I'm solving the following exponential equation
$$4^{x}-3^{x-\frac{1}{2}}=3^{x+\frac{1}{2}}-2^{2x-1}$$
(My attempt is below)
\begin{align}4^{x}-3^{x-\frac{1}{2}}&=3^{x+\frac{1}{2}}-2^{2x-1}\\\\ 4^{x}+2^{2x-1}&=3^{x+\frac{1}{2}}+3^{x-\frac{1}{2}}\\\\ 2^{2x}+2^{2x}\cdot2^{-1}&=3^{x}\cdot3^{\frac{1}{2}}+3^{x}\cdot3^{-\frac{1}{2}}\\\\ 2^{2x}(1+\frac{1}{2})&=3^{x}(\sqrt{3}+\frac{1}{\sqrt{3}})\\\\ \frac{3}{2}\cdot2^{2x}&=\frac{4\sqrt{3}}{3}\cdot3^{x}\\\\ 3\cdot2^{2x-1}&=4\sqrt{3}\cdot3^{x-1}\\\\ 2^{2x-3}&=3^{x-\frac{3}{2}}\end{align}
It is clear that $$x=\frac{3}{2}$$ is a solution because all exponential functions are equal to 1 when the exponent is 0. But how do I prove it's the only solution? My apologies if it's trivial.
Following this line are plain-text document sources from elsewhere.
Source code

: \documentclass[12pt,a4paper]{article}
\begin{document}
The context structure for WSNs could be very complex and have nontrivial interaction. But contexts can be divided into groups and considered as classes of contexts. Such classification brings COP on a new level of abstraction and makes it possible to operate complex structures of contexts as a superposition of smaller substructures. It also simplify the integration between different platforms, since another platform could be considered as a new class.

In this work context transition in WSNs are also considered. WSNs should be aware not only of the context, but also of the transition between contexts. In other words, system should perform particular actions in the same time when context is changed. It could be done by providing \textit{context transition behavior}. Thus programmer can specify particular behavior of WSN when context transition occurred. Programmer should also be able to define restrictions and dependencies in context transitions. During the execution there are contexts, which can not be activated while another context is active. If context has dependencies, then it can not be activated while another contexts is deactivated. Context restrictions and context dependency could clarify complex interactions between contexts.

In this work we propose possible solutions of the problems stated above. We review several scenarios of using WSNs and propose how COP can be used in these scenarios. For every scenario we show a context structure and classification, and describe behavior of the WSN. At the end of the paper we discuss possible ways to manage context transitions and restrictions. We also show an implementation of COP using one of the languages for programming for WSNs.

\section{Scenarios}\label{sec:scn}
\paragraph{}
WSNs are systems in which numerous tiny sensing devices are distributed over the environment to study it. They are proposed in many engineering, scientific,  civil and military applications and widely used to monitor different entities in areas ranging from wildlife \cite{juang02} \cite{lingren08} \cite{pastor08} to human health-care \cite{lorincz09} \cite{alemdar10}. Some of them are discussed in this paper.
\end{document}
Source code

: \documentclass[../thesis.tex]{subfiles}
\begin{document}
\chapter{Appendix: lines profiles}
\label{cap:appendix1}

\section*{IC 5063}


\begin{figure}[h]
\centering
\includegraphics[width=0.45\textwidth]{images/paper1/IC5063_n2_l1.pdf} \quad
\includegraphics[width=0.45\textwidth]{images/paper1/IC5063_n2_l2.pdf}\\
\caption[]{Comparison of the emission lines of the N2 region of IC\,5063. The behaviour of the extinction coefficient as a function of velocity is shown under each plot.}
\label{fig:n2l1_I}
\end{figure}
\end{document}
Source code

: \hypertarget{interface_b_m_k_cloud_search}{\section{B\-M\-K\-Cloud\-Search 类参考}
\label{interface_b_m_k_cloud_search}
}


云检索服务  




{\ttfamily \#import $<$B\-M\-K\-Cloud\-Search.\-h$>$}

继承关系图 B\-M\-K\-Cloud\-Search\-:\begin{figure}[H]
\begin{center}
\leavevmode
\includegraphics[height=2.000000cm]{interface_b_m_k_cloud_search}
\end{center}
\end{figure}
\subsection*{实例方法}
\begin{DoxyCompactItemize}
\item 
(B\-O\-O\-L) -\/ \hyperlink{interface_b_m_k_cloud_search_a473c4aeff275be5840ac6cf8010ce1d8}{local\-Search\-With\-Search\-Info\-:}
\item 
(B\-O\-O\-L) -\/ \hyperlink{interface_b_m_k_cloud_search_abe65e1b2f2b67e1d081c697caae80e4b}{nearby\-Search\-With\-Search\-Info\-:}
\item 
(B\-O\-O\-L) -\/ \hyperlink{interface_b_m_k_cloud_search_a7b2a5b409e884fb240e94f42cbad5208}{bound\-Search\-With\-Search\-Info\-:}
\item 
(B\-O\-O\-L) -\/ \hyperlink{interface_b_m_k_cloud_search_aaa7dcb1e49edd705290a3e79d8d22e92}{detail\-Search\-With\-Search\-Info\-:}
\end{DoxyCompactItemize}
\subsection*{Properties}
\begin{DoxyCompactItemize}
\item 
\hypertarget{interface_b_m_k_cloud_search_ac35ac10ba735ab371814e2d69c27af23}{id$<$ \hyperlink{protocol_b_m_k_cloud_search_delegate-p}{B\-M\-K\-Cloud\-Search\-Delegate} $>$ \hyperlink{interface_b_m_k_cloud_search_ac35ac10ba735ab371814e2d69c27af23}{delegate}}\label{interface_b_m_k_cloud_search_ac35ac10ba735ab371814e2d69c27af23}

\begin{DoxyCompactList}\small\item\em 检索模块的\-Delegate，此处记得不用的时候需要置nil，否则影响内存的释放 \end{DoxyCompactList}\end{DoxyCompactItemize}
Exponential functions are strictly increasing. At $x<3/2$ we have that $3^{x-\frac32} < 2^{2x-3}$ and at $x>3/2$ we have that $3^{x-\frac32} > 2^{2x-3}$. Using these observations We can say that $3/2$ is the only solution.